EXERCISE REQUIREMENTS =
Repeat exactly, please, the lines that begin at the start of the listing and end at the line holding "Research-grade optimization documentation".

⁂

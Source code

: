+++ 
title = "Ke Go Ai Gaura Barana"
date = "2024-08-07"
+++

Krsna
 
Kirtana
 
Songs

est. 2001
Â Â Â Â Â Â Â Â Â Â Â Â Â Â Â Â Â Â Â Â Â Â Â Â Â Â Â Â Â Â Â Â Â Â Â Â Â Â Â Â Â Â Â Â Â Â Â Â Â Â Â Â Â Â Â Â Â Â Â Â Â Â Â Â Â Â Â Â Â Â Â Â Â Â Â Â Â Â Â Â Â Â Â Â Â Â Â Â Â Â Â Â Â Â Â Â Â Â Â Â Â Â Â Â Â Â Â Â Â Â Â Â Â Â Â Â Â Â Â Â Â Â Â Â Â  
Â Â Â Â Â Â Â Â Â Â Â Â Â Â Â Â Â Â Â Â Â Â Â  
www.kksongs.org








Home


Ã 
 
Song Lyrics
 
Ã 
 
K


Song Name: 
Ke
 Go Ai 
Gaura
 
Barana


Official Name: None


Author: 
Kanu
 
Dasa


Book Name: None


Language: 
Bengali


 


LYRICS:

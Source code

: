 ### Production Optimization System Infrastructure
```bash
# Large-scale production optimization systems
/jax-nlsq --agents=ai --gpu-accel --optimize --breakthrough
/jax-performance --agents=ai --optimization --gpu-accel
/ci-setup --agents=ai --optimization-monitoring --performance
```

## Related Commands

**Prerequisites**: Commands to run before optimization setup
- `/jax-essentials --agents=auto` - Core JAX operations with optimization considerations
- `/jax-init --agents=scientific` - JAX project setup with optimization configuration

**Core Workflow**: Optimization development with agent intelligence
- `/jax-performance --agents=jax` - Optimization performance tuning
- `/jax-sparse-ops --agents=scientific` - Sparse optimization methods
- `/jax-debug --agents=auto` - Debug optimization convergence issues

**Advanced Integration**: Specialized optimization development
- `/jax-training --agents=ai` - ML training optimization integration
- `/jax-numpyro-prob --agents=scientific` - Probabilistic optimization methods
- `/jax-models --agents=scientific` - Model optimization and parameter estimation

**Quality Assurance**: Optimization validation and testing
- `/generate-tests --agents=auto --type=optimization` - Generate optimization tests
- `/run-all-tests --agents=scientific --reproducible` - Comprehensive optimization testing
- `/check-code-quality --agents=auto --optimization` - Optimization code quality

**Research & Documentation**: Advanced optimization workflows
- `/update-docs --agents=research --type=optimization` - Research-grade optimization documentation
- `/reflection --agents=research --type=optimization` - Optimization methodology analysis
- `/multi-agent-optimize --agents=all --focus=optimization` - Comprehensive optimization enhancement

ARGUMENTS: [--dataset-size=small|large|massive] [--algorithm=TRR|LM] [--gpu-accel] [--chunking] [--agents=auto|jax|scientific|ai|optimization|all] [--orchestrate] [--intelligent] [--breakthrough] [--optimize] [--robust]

⁂

OUTPUT FOR THIS TASK =
Source code

:+++ 
title = "Ke Go Ai Gaura Barana"
date = "2024-08-07"
+++

Krsna
 
Kirtana
 
Songs

est. 2001
Â Â Â Â Â Â Â Â Â Â Â Â Â Â Â Â Â Â Â Â Â Â Â Â Â Â Â Â Â Â Â Â Â Â Â Â Â Â Â Â Â Â Â Â Â Â Â Â Â Â Â Â Â Â Â Â Â Â Â Â Â Â Â Â Â Â Â Â Â Â Â Â Â Â Â Â Â Â Â Â Â Â Â Â Â Â Â Â Â Â Â Â Â Â Â Â Â Â Â Â Â Â Â Â Â Â Â Â Â Â Â Â Â Â Â Â Â Â Â Â Â Â Â Â Â  
Â Â Â Â Â Â Â Â Â Â Â Â Â Â Â Â Â Â Â Â Â Â Â  
www.kksongs.org








Home


Ã 
 
Song Lyrics
 
Ã 
 
K


Song Name: 
Ke
 Go Ai 
Gaura
 
Barana


Official Name: None


Author: 
Kanu
 
Dasa


Book Name: None


Language: 
Bengali


 


LYRICS:

Source code

: ### Production Optimization System Infrastructure
```bash
# Large-scale production optimization systems
/jax-nlsq --agents=ai --gpu-accel --optimize --breakthrough
/jax-performance --agents=ai --optimization --gpu-accel
/ci-setup --agents=ai --optimization-monitoring --performance
```

## Related Commands

**Prerequisites**: Commands to run before optimization setup
- `/jax-essentials --agents=auto` - Core JAX operations with optimization considerations
- `/jax-init --agents=scientific` - JAX project setup with optimization configuration

**Core Workflow**: Optimization development with agent intelligence
- `/jax-performance --agents=jax` - Optimization performance tuning
- `/jax-sparse-ops --agents=scientific` - Sparse optimization methods
- `/jax-debug --agents=auto` - Debug optimization convergence issues

**Advanced Integration**: Specialized optimization development
- `/jax-training --agents=ai` - ML training optimization integration
- `/jax-numpyro-prob --agents=scientific` - Probabilistic optimization methods
- `/jax-models --agents=scientific` - Model optimization and parameter estimation

**Quality Assurance**: Optimization validation and testing
- `/generate-tests --agents=auto --type=optimization` - Generate optimization tests
- `/run-all-tests --agents=scientific --reproducible` - Comprehensive optimization testing
- `/check-code-quality --agents=auto --optimization` - Optimization code quality

**Research & Documentation**: Advanced optimization workflows
- `/update-docs --agents=research --type=optimization` - Research-grade optimization documentation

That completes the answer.